Secondly, as implied by this consolidation-as-first-priority approach, the “failing firm defense” justification must be more widely accepted. This justification is invoked for merger clearance whenever a firm is likely to exit the market, whereas it may be beneficial to clear the merger if such an exit implies that competitive pressures are likely to reduce. This careful consideration has been fully assessed by the Competition & Markets Authority (CMA) in its recent 16th April 2020 provisional clearance of acquisition by Amazon of Deliveroo because of the financial situation faced by Deliveroo since the Covid-19 crisis.
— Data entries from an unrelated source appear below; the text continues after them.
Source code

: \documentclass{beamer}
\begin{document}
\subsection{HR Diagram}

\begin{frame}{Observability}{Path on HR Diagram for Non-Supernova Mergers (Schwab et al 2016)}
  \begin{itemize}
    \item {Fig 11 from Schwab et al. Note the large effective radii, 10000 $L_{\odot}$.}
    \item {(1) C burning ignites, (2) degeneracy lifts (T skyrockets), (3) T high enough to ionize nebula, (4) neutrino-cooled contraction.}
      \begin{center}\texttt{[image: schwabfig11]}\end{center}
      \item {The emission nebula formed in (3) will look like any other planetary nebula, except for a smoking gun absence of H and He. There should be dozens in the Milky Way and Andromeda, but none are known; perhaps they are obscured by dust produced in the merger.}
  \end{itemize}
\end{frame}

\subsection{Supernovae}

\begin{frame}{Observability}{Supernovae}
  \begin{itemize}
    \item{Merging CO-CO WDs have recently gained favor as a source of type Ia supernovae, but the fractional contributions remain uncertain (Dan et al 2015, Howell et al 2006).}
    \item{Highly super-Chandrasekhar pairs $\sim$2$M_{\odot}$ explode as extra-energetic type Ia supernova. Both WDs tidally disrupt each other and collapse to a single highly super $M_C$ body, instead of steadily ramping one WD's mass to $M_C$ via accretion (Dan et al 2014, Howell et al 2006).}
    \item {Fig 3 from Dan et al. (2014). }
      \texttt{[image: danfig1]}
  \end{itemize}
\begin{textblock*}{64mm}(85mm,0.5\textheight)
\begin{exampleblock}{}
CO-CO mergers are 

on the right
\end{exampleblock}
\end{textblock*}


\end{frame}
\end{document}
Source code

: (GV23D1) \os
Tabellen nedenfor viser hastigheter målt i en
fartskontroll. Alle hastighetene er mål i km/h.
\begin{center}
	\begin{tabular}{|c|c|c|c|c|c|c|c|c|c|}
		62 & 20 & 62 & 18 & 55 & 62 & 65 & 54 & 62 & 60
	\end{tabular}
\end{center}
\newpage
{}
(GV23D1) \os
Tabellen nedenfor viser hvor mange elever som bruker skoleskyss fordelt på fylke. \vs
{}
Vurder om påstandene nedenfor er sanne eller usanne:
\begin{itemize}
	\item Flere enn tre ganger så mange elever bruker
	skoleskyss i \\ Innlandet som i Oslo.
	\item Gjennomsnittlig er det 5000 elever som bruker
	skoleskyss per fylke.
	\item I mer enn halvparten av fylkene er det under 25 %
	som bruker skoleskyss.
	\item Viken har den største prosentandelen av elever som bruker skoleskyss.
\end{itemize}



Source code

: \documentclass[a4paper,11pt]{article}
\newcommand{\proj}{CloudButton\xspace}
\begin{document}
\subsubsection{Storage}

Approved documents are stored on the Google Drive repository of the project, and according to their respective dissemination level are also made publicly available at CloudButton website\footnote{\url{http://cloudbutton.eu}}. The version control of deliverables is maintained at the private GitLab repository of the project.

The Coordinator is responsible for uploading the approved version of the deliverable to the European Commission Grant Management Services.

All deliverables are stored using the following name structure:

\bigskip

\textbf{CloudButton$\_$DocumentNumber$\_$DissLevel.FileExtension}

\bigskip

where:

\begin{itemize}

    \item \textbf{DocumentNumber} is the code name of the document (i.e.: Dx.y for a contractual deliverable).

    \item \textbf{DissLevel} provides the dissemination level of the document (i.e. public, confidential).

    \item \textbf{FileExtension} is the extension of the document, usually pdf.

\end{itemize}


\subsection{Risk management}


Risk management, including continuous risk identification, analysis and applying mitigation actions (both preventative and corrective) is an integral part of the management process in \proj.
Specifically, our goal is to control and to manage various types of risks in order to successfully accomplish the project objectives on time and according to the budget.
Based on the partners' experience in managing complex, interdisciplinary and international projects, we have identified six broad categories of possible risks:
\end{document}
Indeed, the CMA has interestingly noted that “(…) as a result of the Coronavirus (COVID-19) crisis, Deliveroo is likely to exit the market unless it receives the additional funding available through the Transaction (…) We have provisionally concluded that the loss of Deliveroo as a competitor would be more detrimental to competition and to consumers than permitting the Amazon investment to proceed (…)”. The failing firm defense has consistently remained negligible in merger reviews. Because of the consolidation-as-first-priority approach over State aids and nationalisations, and because of the blatant need for European businesses’ to further concentrate at time of aggressive global competition, the “failing firm defense” argument may be one of the concrete winners in antitrust enforcement and merger review to come out of the current Covid-19 crisis.
No doubt the tech backlash is only suspended and shall come to the fore again once this crisis is over. But, the acknowledgement of the existence of “antitrust cycles” alongside shortened business cycles may entail a change of perspective with respect to the benefits of economic consolidation, corporate concentration, and market viability through vicious downturn. Antitrust enforcement may gain from this crisis if necessary reflections are carried out as to the need to devise antitrust rules which can remain both in times of prosperity and in times of distress. Otherwise, we are bound to repeat the same past errors.
Dr. Aurelien Portuese is a Senior Lecturer at St Mary’s University London; Adjunct Professor of EU Competition Law, Global Antitrust Institute of the George Mason University; Research Fellow, Catholic University of Paris.
The views expressed herein are those of the author.